Kali ini Ki Sambarlangit memiliki agenda untuk mengajari Yohanes Chandra Ekajaya spiritual aksara Jawa. Jadi bukan hanya belajar tentang aksara Jawa, tetapi juga belajar tentang roh atau jiwa dari aksara Jawa tersebut.

Yohanes Chandra Ekajaya mengatakan bahwa sebagai orang Jawa, akan sangat memalukan bila tidak bisa membaca, menulis, dan menggunakan aksara Jawa. Itulah alasan yang mendasari keinginan Yohanes Chandra untuk mempelajari aksara Jawa.

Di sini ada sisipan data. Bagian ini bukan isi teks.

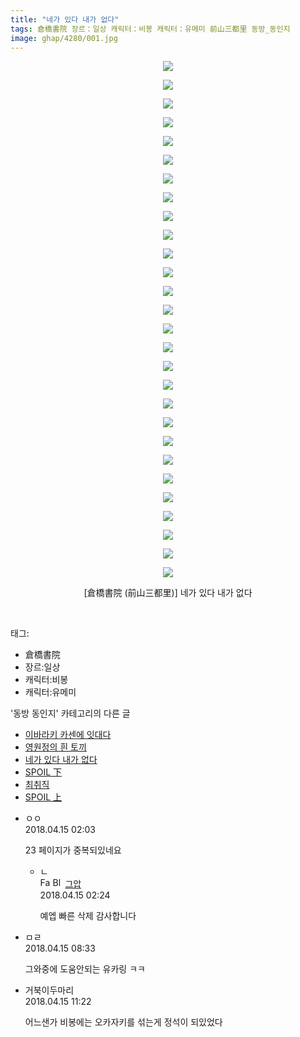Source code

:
 ```yaml
---
title: "네가 있다 내가 없다"
tags: 倉橋書院 장르：일상 캐릭터：비봉 캐릭터：유메미 前山三都里 동방_동인지
image: ghap/4280/001.jpg
---
```

<div class="article">
<p style="text-align: center; clear: none; float: none;"><img src="{{ site.nasurl }}/ghap/4280/001.jpg"/></p>
<p style="text-align: center; clear: none; float: none;"><img src="{{ site.nasurl }}/ghap/4280/002.jpg"/></p>
<p style="text-align: center; clear: none; float: none;"><img src="{{ site.nasurl }}/ghap/4280/003.jpg"/></p>
<p style="text-align: center; clear: none; float: none;"><img src="{{ site.nasurl }}/ghap/4280/004.jpg"/></p>
<p style="text-align: center; clear: none; float: none;"><img src="{{ site.nasurl }}/ghap/4280/005.jpg"/></p>
<p style="text-align: center; clear: none; float: none;"><img src="{{ site.nasurl }}/ghap/4280/006.jpg"/></p>
<p style="text-align: center; clear: none; float: none;"><img src="{{ site.nasurl }}/ghap/4280/007.jpg"/></p>
<p style="text-align: center; clear: none; float: none;"><img src="{{ site.nasurl }}/ghap/4280/008.jpg"/></p>
<p style="text-align: center; clear: none; float: none;"><img src="{{ site.nasurl }}/ghap/4280/009.jpg"/></p>
<p style="text-align: center; clear: none; float: none;"><img src="{{ site.nasurl }}/ghap/4280/010.jpg"/></p>
<p style="text-align: center; clear: none; float: none;"><img src="{{ site.nasurl }}/ghap/4280/011.jpg"/></p>
<p style="text-align: center; clear: none; float: none;"><img src="{{ site.nasurl }}/ghap/4280/012.jpg"/></p>
<p style="text-align: center; clear: none; float: none;"><img src="{{ site.nasurl }}/ghap/4280/013.jpg"/></p>
<p style="text-align: center; clear: none; float: none;"><img src="{{ site.nasurl }}/ghap/4280/014.jpg"/></p>
<p style="text-align: center; clear: none; float: none;"><img src="{{ site.nasurl }}/ghap/4280/015.jpg"/></p>
<p style="text-align: center; clear: none; float: none;"><img src="{{ site.nasurl }}/ghap/4280/016.jpg"/></p>
<p style="text-align: center; clear: none; float: none;"><img src="{{ site.nasurl }}/ghap/4280/017.jpg"/></p>
<p style="text-align: center; clear: none; float: none;"><img src="{{ site.nasurl }}/ghap/4280/018.jpg"/></p>
<p style="text-align: center; clear: none; float: none;"><img src="{{ site.nasurl }}/ghap/4280/019.jpg"/></p>
<p style="text-align: center; clear: none; float: none;"><img src="{{ site.nasurl }}/ghap/4280/020.jpg"/></p>
<p style="text-align: center; clear: none; float: none;"><img src="{{ site.nasurl }}/ghap/4280/021.jpg"/></p>
<p style="text-align: center; clear: none; float: none;"><img src="{{ site.nasurl }}/ghap/4280/022.jpg"/></p>
<p style="text-align: center; clear: none; float: none;"><img src="{{ site.nasurl }}/ghap/4280/023.jpg"/></p>
<p style="text-align: center; clear: none; float: none;"><img src="{{ site.nasurl }}/ghap/4280/024.jpg"/></p>
<p style="text-align: center; clear: none; float: none;"><img src="{{ site.nasurl }}/ghap/4280/025.jpg"/></p>
<p style="text-align: center; clear: none; float: none;"><img src="{{ site.nasurl }}/ghap/4280/026.jpg"/></p>
<p style="text-align: center; clear: none; float: none;"><img src="{{ site.nasurl }}/ghap/4280/027.jpg"/></p>
<p style="text-align: center; clear: none; float: none;"><img src="{{ site.nasurl }}/ghap/4280/028.jpg"/></p>
<p style="text-align: center; clear: none; float: none;">[倉橋書院 (前山三都里)] 네가 있다 내가 없다</p>
<p><br/></p>
</div><div class="tagTrail">
<p>태그: </p>
<ul>
<li>倉橋書院</li>
<li>장르:일상</li>
<li>캐릭터:비봉</li>
<li>캐릭터:유메미</li>
</ul>
</div><div class="another">
<p>'동방 동인지' 카테고리의 다른 글</p>
<ul>
<li><a href="/2018-04-15-ghap_4282">이바라키 카센에 잇대다</a></li>
<li><a href="/2018-04-15-ghap_4281">영원정의 흰 토끼</a></li>
<li><a href="/2018-04-15-ghap_4280">네가 있다 내가 없다</a></li>
<li><a href="/2018-04-06-ghap_4275">SPOIL 下</a></li>
<li><a href="/2018-04-06-ghap_4272">최취직</a></li>
<li><a href="/2018-04-03-ghap_4269">SPOIL 上</a></li>
</ul>
</div><div class="cb_module cb_fluid">
<div class="cb_wrt cb_profile">
<div class="comment">
<ul>
<li class="cb_thumb_off" id="comment15239124">
<div class="cb_comment_area">
<div class="cb_info_area">
<div class="cb_section">
<span class="cb_nick_name">ㅇㅇ</span>
</div>
<div class="cb_section">
<span class="cb_date">2018.04.15 02:03 </span>
</div>
</div>
<div class="cb_dsc_comment">
<p class="cb_dsc">
											23 페이지가 중복되있네요
										</p>
</div>
<ul>
<li class="cb_thumb_off" id="comment15239129">
<span class="cb_bu_subnode">ㄴ</span>
<div class="cb_comment_area">
<div class="cb_info_area">
<div class="cb_section">
<span class="cb_nick_name"><img alt="Favicon of https://ghaptouhou.tistory.com" height="16" onerror="this.onerror=null;this.parentNode.removeChild(this)" src="https://ghaptouhou.tistory.com/favicon.ico" width="16"/> <img alt="BlogIcon" height="16" onerror="this.parentNode.removeChild(this)" src="https://ghaptouhou.tistory.com/index.gif" width="16"/> <a href="https://ghaptouhou.tistory.com" onclick="return openLinkInNewWindow(this)"> 그압</a><span class="tistoryProfileLayerTrigger" onclick='TistoryProfile.show(event, this, {"title":"\uc800\uae30 \uc774\uac70 \ub098\uc911\uc5d0 \uc218\uc815 \uac00\ub2a5\ud558\ub098\uc694","url":"https:\/\/ghap.tistory.com","nickname":"\uadf8\uc555","items":[]}); return false;'></span></span>
</div>
<div class="cb_section">
<span class="cb_date">2018.04.15 02:24 </span>
</div>
</div>
<div class="cb_dsc_comment">
<p class="cb_dsc">
																예엡 빠른 삭제 감사합니다
															</p>
</div>
</div>
</li>
</ul>
</div></li>
<li class="cb_thumb_off" id="comment15239169">
<div class="cb_comment_area">
<div class="cb_info_area">
<div class="cb_section">
<span class="cb_nick_name">ㅁㄹ</span>
</div>
<div class="cb_section">
<span class="cb_date">2018.04.15 08:33 </span>
</div>
</div>
<div class="cb_dsc_comment">
<p class="cb_dsc">
											그와중에 도움안되는 유카링 ㅋㅋ
										</p>
</div>
</div></li>
<li class="cb_thumb_off" id="comment15239205">
<div class="cb_comment_area">
<div class="cb_info_area">
<div class="cb_section">
<span class="cb_nick_name">거북이두마리</span>
</div>
<div class="cb_section">
<span class="cb_date">2018.04.15 11:22 </span>
</div>
</div>
<div class="cb_dsc_comment">
<p class="cb_dsc">
											어느샌가 비봉에는 오카자키를 섞는게 정석이 되있었다
										</p>
</div>
</div></li>
</ul>
</div>
</div><!-- commentList close -->
</div>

Meskipun jenis-jenis aksara Jawa itu sangat banyak tetapi Ki Sambarlangit hanya akan mengajari Yohanes Chandra jenis aksara Jawa terbaru. Aksara Jawa jenis terbaru ini berjumlah dua puluh buah. Baris pertamanya yaitu ha, na, ca, ra, ka. Baris keduanya berbunyi da, ta, sa, wa, la. Baris ketiganya pa, dha, ja, ya, nya. Baris keempat sekaligus penutupnya adalah ma, ga, ba, tha, nga.

Menurut Yohanes Chandra Eka, aksara Jawa terbentuk karena legenda Dora Sembada. Dua abdi dari Ajisaka yang mengalahkan Dewata Cengkar. Dikisahkan Dora dan Sembada saling menyerang karena sama-sama menuruti perintah tuannya. Pada awalnya setelah Ajisaka mengalahkan Dewata Cengkar, ia menyuruh Dora untuk tinggal di daerah tersebut dan menjaga pusakanya, dan tidak boleh diserahkan selain kepada dirinya. Kemudian Ajisaka dan Sembada melanjutkan perjalanan. Setelah beberapa waktu berlalu, ingatlah Ajisaka akan pusakanya. Ia pun lalu mengutus Sembada untuk mengambil pusakanya yang dititipkan ke Dora.